Tanto per cominciare, e non è poco, è cambiata la scuola, con un aumento esponenziale della diversificazione nell’utenza, con una presenza diffusa di ragazzi di origine straniera, passati da poco più di centomila a 876 mila (ma qui ci sarebbe da aprire un altro discorso), che però spesso sono nati in Italia o vi hanno fatto tutto il loro percorso scolastico, ma anche in termini dei compiti assegnati, che sono – o dovrebbero essere – sempre meno fissati in modo standardizzato, per rispondere a una domanda così differenziata. Anche se solo parzialmente realizzata, la scuola dell’autonomia richiede agli insegnanti di abbandonare l’ottica “impiegatizia” di routine, per adottare un approccio professionale flessibile, per accrescere la personalizzazione dei percorsi e integrare le diverse proposte formative formali, informali e non formali che oggi raggiungono i ragazzi.<
A parte la resistenza della struttura burocratica, che in questa impostazione vede diminuire il suo potere di controllo, nella formazione del “docente unico” non c’è nulla che lo prepari ad agire, come si diceva già negli anni Novanta, come un professionista che opera all’interno di un’organizzazione ed è in grado di integrare gli obiettivi personali con quelli dell’organizzazione: il percorso formativo e di carriera (if any, come direbbero gli inglesi) punta esclusivamente alla valorizzazione degli aspetti formali.
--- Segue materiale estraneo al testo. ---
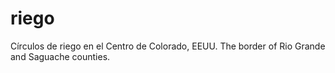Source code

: # riego
Círculos de riego en el Centro de Colorado, EEUU. The border of Rio Grande and Saguache counties.
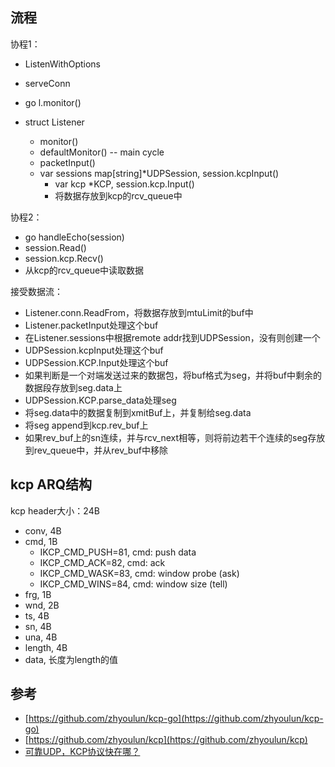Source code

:## 流程

协程1：

- ListenWithOptions
- serveConn
- go l.monitor()

- struct Listener
    - monitor()
    - defaultMonitor() -- main cycle
    - packetInput()
    - var sessions map[string]*UDPSession, session.kcpInput()
        - var kcp *KCP, session.kcp.Input()
        - 将数据存放到kcp的rcv_queue中

协程2：

- go handleEcho(session)
- session.Read()
- session.kcp.Recv()
- 从kcp的rcv_queue中读取数据

接受数据流：

- Listener.conn.ReadFrom，将数据存放到mtuLimit的buf中
- Listener.packetInput处理这个buf
- 在Listener.sessions中根据remote addr找到UDPSession，没有则创建一个
- UDPSession.kcpInput处理这个buf
- UDPSession.KCP.Input处理这个buf
- 如果判断是一个对端发送过来的数据包，将buf格式为seg，并将buf中剩余的数据段存放到seg.data上
- UDPSession.KCP.parse_data处理seg
- 将seg.data中的数据复制到xmitBuf上，并复制给seg.data
- 将seg append到kcp.rev_buf上
- 如果rev_buf上的sn连续，并与rcv_next相等，则将前边若干个连续的seg存放到rev_queue中，并从rev_buf中移除

## kcp ARQ结构

kcp header大小：24B

- conv, 4B
- cmd, 1B
  - IKCP_CMD_PUSH=81, cmd: push data
  - IKCP_CMD_ACK=82, cmd: ack
  - IKCP_CMD_WASK=83, cmd: window probe (ask)
  - IKCP_CMD_WINS=84, cmd: window size (tell)
- frg, 1B
- wnd, 2B
- ts, 4B
- sn, 4B
- una, 4B
- length, 4B
- data, 长度为length的值

## 参考

- [https://github.com/zhyoulun/kcp-go](https://github.com/zhyoulun/kcp-go)
- [https://github.com/zhyoulun/kcp](https://github.com/zhyoulun/kcp)
- [可靠UDP，KCP协议快在哪？](https://zhuanlan.zhihu.com/p/159045587)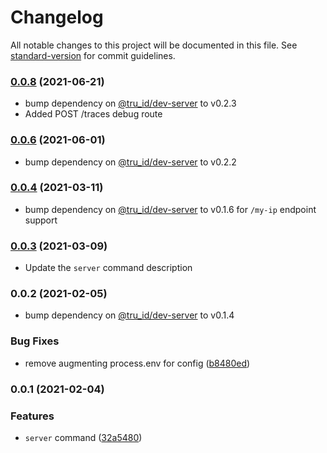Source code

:# Changelog

All notable changes to this project will be documented in this file. See [standard-version](https://github.com/conventional-changelog/standard-version) for commit guidelines.

### [0.0.8](https://github.com/tru-ID/cli-plugin-dev-server/compare/v0.0.7...v0.0.8) (2021-06-21)

- bump dependency on [@tru_id/dev-server](https://github.com/tru-ID/server-example-node) to v0.2.3
- Added POST /traces debug route

### [0.0.6](https://github.com/tru-ID/cli-plugin-dev-server/compare/v0.0.4...v0.0.6) (2021-06-01)

- bump dependency on [@tru_id/dev-server](https://github.com/tru-ID/server-example-node) to v0.2.2

### [0.0.4](https://github.com/tru-ID/cli-plugin-dev-server/compare/v0.0.3...v0.0.4) (2021-03-11)

- bump dependency on [@tru_id/dev-server](https://github.com/tru-ID/server-example-node) to v0.1.6 for `/my-ip` endpoint support

### [0.0.3](https://github.com/tru-ID/cli-plugin-dev-server/compare/v0.0.2...v0.0.3) (2021-03-09)

- Update the `server` command description

### 0.0.2 (2021-02-05)

- bump dependency on [@tru_id/dev-server](https://github.com/tru-ID/server-example-node) to v0.1.4

### Bug Fixes

- remove augmenting process.env for config ([b8480ed](https://github.com/tru-ID/cli-plugin-dev-server/commit/b8480ed4f37d3e5ecba142b2da18a69db9dc6e89))

### 0.0.1 (2021-02-04)

### Features

- `server` command ([32a5480](https://github.com/tru-ID/cli-plugin-dev-server/commit/32a5480f603dee42d7229142e298f18498382577))
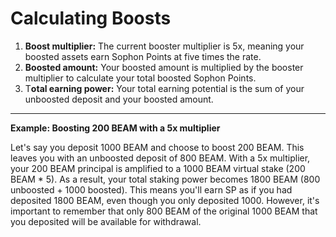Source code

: # Calculating Boosts

1. **Boost multiplier:** The current booster multiplier is 5x, meaning your boosted assets earn Sophon Points at five times the rate.
2. **Boosted amount:** Your boosted amount is multiplied by the booster multiplier to calculate your total boosted Sophon Points.
3. T**otal earning power:** Your total earning potential is the sum of your unboosted deposit and your boosted amount.

***

**Example: Boosting 200 BEAM with a 5x multiplier**

Let's say you deposit 1000 BEAM and choose to boost 200 BEAM. This leaves you with an unboosted deposit of 800 BEAM. With a 5x multiplier, your 200 BEAM principal is amplified to a 1000 BEAM virtual stake (200 BEAM \* 5). As a result, your total staking power becomes 1800 BEAM (800 unboosted + 1000 boosted). This means you'll earn SP as if you had deposited 1800 BEAM, even though you only deposited 1000. However, it's important to remember that only 800 BEAM of the original 1000 BEAM that you deposited will be available for withdrawal.
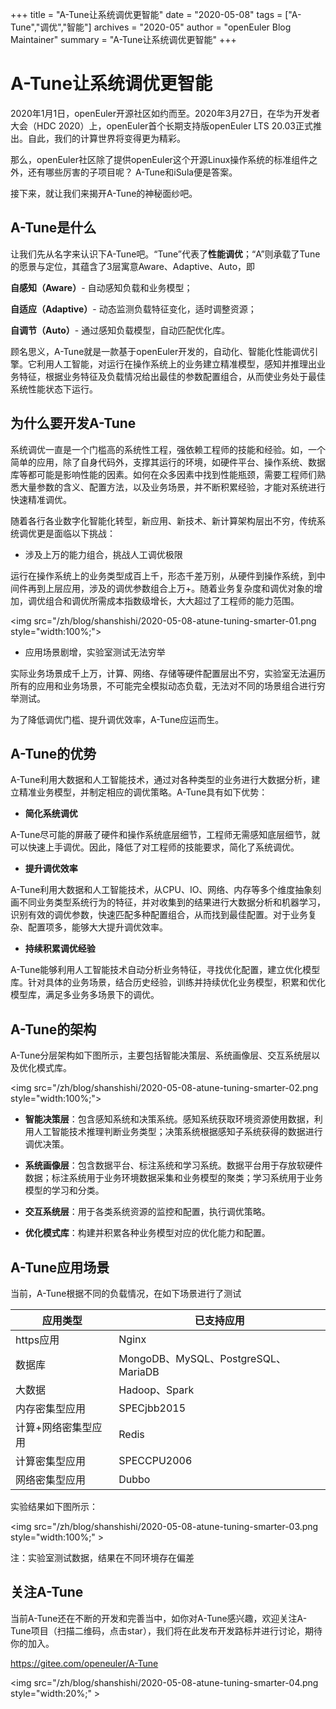 +++
title = "A-Tune让系统调优更智能"
date = "2020-05-08"
tags = ["A-Tune","调优","智能"]
archives = "2020-05"
author = "openEuler Blog Maintainer"
summary = "A-Tune让系统调优更智能"
+++

# A-Tune让系统调优更智能

2020年1月1日，openEuler开源社区如约而至。2020年3月27日，在华为开发者大会（HDC 2020）上，openEuler首个长期支持版openEuler LTS 20.03正式推出。自此，我们的计算世界将变得更为精彩。

那么，openEuler社区除了提供openEuler这个开源Linux操作系统的标准组件之外，还有哪些厉害的子项目呢？ A-Tune和iSula便是答案。

接下来，就让我们来揭开A-Tune的神秘面纱吧。

## A-Tune是什么

让我们先从名字来认识下A-Tune吧。“Tune”代表了**性能调优**；“A”则承载了Tune的愿景与定位，其蕴含了3层寓意Aware、Adaptive、Auto，即

**自感知（Aware）**- 自动感知负载和业务模型；

**自适应（Adaptive）**- 动态监测负载特征变化，适时调整资源；

**自调节（Auto）**- 通过感知负载模型，自动匹配优化库。

顾名思义，A-Tune就是一款基于openEuler开发的，自动化、智能化性能调优引擎。它利用人工智能，对运行在操作系统上的业务建立精准模型，感知并推理出业务特征，根据业务特征及负载情况给出最佳的参数配置组合，从而使业务处于最佳系统性能状态下运行。

## 为什么要开发A-Tune

系统调优一直是一个门槛高的系统性工程，强依赖工程师的技能和经验。如，一个简单的应用，除了自身代码外，支撑其运行的环境，如硬件平台、操作系统、数据库等都可能是影响性能的因素。如何在众多因素中找到性能瓶颈，需要工程师们熟悉大量参数的含义、配置方法，以及业务场景，并不断积累经验，才能对系统进行快速精准调优。

随着各行各业数字化智能化转型，新应用、新技术、新计算架构层出不穷，传统系统调优更是面临以下挑战：

- 涉及上万的能力组合，挑战人工调优极限


运行在操作系统上的业务类型成百上千，形态千差万别，从硬件到操作系统，到中间件再到上层应用，涉及的调优参数组合上万+。随着业务复杂度和调优对象的增加，调优组合和调优所需成本指数级增长，大大超过了工程师的能力范围。

<img src="/zh/blog/shanshishi/2020-05-08-atune-tuning-smarter-01.png style="width:100%;">

- 应用场景剧增，实验室测试无法穷举

实际业务场景成千上万，计算、网络、存储等硬件配置层出不穷，实验室无法遍历所有的应用和业务场景，不可能完全模拟动态负载，无法对不同的场景组合进行穷举测试。

为了降低调优门槛、提升调优效率，A-Tune应运而生。

## A-Tune的优势

A-Tune利用大数据和人工智能技术，通过对各种类型的业务进行大数据分析，建立精准业务模型，并制定相应的调优策略。A-Tune具有如下优势：

- **简化系统调优**

A-Tune尽可能的屏蔽了硬件和操作系统底层细节，工程师无需感知底层细节，就可以快速上手调优。因此，降低了对工程师的技能要求，简化了系统调优。

- **提升调优效率**

A-Tune利用大数据和人工智能技术，从CPU、IO、网络、内存等多个维度抽象刻画不同业务类型系统行为的特征，并对收集到的结果进行大数据分析和机器学习，识别有效的调优参数，快速匹配多种配置组合，从而找到最佳配置。对于业务复杂、配置项多，能够大大提升调优效率。

- **持续积累调优经验** 

A-Tune能够利用人工智能技术自动分析业务特征，寻找优化配置，建立优化模型库。针对具体的业务场景，结合历史经验，训练并持续优化业务模型，积累和优化模型库，满足多业务多场景下的调优。

## A-Tune的架构

A-Tune分层架构如下图所示，主要包括智能决策层、系统画像层、交互系统层以及优化模式库。

<img src="/zh/blog/shanshishi/2020-05-08-atune-tuning-smarter-02.png style="width:100%;">

- **智能决策层**：包含感知系统和决策系统。感知系统获取环境资源使用数据，利用人工智能技术推理判断业务类型；决策系统根据感知子系统获得的数据进行调优决策。

- **系统画像层**：包含数据平台、标注系统和学习系统。数据平台用于存放软硬件数据；标注系统用于业务环境数据采集和业务模型的聚类；学习系统用于业务模型的学习和分类。

- **交互系统层**：用于各类系统资源的监控和配置，执行调优策略。

- **优化模式库**：构建并积累各种业务模型对应的优化能力和配置。

## A-Tune应用场景

当前，A-Tune根据不同的负载情况，在如下场景进行了测试

| **应用类型**        | **已支持应用**                      |
| ------------------- | ----------------------------------- |
| https应用           | Nginx                               |
| 数据库              | MongoDB、MySQL、PostgreSQL、MariaDB |
| 大数据              | Hadoop、Spark                       |
| 内存密集型应用      | SPECjbb2015                         |
| 计算+网络密集型应用 | Redis                               |
| 计算密集型应用      | SPECCPU2006                         |
| 网络密集型应用      | Dubbo                               |

实验结果如下图所示：

<img src="/zh/blog/shanshishi/2020-05-08-atune-tuning-smarter-03.png style="width:100%;" >

注：实验室测试数据，结果在不同环境存在偏差

## 关注A-Tune

当前A-Tune还在不断的开发和完善当中，如你对A-Tune感兴趣，欢迎关注A-Tune项目（扫描二维码，点击star），我们将在此发布开发路标并进行讨论，期待你的加入。

https://gitee.com/openeuler/A-Tune

<img src="/zh/blog/shanshishi/2020-05-08-atune-tuning-smarter-04.png style="width:20%;" >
La scuola è cambiata però anche dal punto di vista della domanda sociale, assumendo sempre più compiti che non le toccherebbero in modo specifico, ma che in mancanza di altri attori vengono caricati su di un orario già molto pesante: sono le varie “educazioni”, alla salute, all’ambiente, alla legalità… a cui si aggiungono in modo sempre più massiccio il rapporto con il mercato del lavoro, e l’orientamento, determinando un vero e proprio sovraccarico funzionale. Non si tratta di cambiamenti occasionali, ma strutturali: come scriveva una decina di anni fa Giancarlo Cerini, “La trasformazione della scuola in senso autonomistico presenta alcune caratteristiche che influenzeranno sempre più la professionalità dei docenti: la centralità del processo di insegnamento-apprendimento; il passaggio da una prevalenza dell’aspetto trasmissivo a quello di mediazione culturale; l’emergere di nuove responsabilità, funzioni, compiti (ad esempio, di tutoring); il bisogno di conciliare l’autonomia culturale professionale del singolo insegnante con la collegialità e la cooperazione nel lavoro di team”.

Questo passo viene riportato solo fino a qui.